If not treated promptly, subacute combined degeneration can lead to neurological complications such as paraplegia or quadriplegia. Bowel and bladder incontinence can also occur. A failure to correct the underlying anemia may result in congestive heart failure. Patients with autoimmune gastritis are at risk of developing gastric carcinoma and carcinoid tumors, which can increase morbidity and mortality. Patients with autoimmune gastritis are also prone to developing other autoimmune conditions such as type 1 diabetes mellitus, Hashimoto thyroiditis, vitiligo, myasthenia gravis, and rheumatoid arthritis. A deficiency of cobalamin in pregnant women is associated with a higher risk of spontaneous abortions, low birth weight, fetal growth restriction, and neural tube defects. Children born to vitamin B12 deficient mothers are at higher risk of developing neurodevelopmental abnormalities.

Deterrence and Patient Education

The recommended dietary allowance of vitamin B12 for adults is 2.5 mcg per day. A higher dose of 2.6 mcg is required for pregnant women. Patients on strict vegetarian or vegan diets should be advised to take vitamin B12 supplements to prevent deficiency. This is especially important in pregnant and lactating women to prevent a deficiency in the neonate. Due to the high incidence of B12 deficiency in the elderly, patients older than 50 years should be advised to consume a diet fortified with vitamin B12. Indefinite routine supplementation is required for patients who have undergone bariatric surgery.[26] 

Screening for vitamin B12 deficiency should be considered in patients receiving chronic treatment with proton pump inhibitors, H2 antagonists, and metformin. Patients with atrophic gastritis, gastrectomy, and pancreatectomy may also benefit from routine screening. Preoperative screening for cobalamin deficiency should be considered for patients requiring anesthesia with nitrous oxide.

Enhancing Healthcare Team Outcomes

Subacute combined degeneration is a rare but treatable complication of vitamin B12 deficiency, which is best managed by a multidisciplinary care team of internists, neurologists, gastroenterologists, and hematologists. Regular supplementation with vitamin B12 should be given to high-risk patients such as vegans and bariatric surgery patients to prevent neurological damage.

All clinicians must be aware of this condition as the presenting neurological symptoms are subtle and can be missed unless the clinician has a high index of suspicion. Patients with risk factors for cobalamin deficiency (veganism, gastrointestinal surgery, autoimmune gastritis, malabsorption, drug-induced) should be monitored for neurological symptoms of subacute combined degeneration. The presence of macrocytosis, hyper segmented neutrophils, and a mean corpuscular volume should also alert the physician to the possibility of an underlying cobalamin deficiency. [Level 2-3] In such cases, cobalamin, as well as folate levels, should be checked due to their close metabolic relationship. [Level 1]

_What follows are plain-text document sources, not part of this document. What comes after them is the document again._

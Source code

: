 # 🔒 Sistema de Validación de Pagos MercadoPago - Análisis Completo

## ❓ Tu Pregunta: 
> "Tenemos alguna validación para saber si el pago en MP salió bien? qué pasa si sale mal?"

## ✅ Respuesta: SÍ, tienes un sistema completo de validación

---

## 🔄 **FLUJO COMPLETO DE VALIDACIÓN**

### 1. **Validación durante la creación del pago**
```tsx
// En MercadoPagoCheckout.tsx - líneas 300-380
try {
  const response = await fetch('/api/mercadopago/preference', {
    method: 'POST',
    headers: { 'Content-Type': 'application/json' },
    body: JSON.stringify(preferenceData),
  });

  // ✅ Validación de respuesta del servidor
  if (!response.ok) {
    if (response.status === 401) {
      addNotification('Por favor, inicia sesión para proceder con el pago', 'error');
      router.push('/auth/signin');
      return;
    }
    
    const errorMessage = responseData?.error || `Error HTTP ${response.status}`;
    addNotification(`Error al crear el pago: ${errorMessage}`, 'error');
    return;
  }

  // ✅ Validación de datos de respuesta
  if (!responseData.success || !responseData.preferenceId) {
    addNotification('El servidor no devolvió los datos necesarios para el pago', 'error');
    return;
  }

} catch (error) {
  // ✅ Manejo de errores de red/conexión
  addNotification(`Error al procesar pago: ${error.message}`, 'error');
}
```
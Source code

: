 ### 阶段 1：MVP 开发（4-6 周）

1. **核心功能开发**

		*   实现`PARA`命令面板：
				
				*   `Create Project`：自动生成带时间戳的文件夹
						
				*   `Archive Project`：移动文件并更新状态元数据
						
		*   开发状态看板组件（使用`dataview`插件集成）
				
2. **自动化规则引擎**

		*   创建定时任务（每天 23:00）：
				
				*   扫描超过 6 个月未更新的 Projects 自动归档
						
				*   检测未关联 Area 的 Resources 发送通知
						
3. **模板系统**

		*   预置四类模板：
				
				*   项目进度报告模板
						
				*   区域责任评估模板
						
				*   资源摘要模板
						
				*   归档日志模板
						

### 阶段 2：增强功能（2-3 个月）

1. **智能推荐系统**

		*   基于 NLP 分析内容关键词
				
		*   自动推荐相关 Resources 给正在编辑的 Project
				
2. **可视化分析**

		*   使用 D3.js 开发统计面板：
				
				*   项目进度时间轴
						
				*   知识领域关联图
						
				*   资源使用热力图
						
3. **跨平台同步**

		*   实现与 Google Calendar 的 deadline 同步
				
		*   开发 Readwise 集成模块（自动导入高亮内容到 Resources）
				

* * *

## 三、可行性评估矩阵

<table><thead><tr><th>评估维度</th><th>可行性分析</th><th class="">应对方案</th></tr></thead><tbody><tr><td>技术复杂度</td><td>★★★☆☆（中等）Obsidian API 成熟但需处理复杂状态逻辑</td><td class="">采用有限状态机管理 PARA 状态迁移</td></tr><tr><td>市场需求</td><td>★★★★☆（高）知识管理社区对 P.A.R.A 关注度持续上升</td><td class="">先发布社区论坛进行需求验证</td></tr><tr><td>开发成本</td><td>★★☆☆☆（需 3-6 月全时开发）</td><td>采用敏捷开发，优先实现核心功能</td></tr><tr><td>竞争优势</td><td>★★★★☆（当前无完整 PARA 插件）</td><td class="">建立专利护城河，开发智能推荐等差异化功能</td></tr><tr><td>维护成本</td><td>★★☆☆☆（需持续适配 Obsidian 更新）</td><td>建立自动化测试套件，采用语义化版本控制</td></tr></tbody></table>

Plasma homocysteine and methylmalonic levels can be used to support the diagnosis if serum B12 levels are borderline. Anti-intrinsic factor antibodies should be checked in patients with suspected pernicious anemia, the most common cause of cobalamin deficiency (Level 1). Treatment with cyanocobalamin must be started without delay in patients with subacute combined degeneration to reverse and prevent irreversible neurological deficits. Treatment is continued until the deficiency is corrected and may extend indefinitely in patients with irreversible causes of B12 deficiency, such as pernicious anemia. Neurological deficits of subacute combined degeneration require regular assessment and monitoring by a neurologist.

Physical and occupational therapy may be necessary to reduce spasticity and improve gait and balance control. Patients may also require consultations with gastroenterology to determine if malabsorption is the cause of the deficiency. Those patients with pernicious anemia require gastroenterology referral for upper gastrointestinal endoscopy to exclude gastrointestinal malignancy.[19]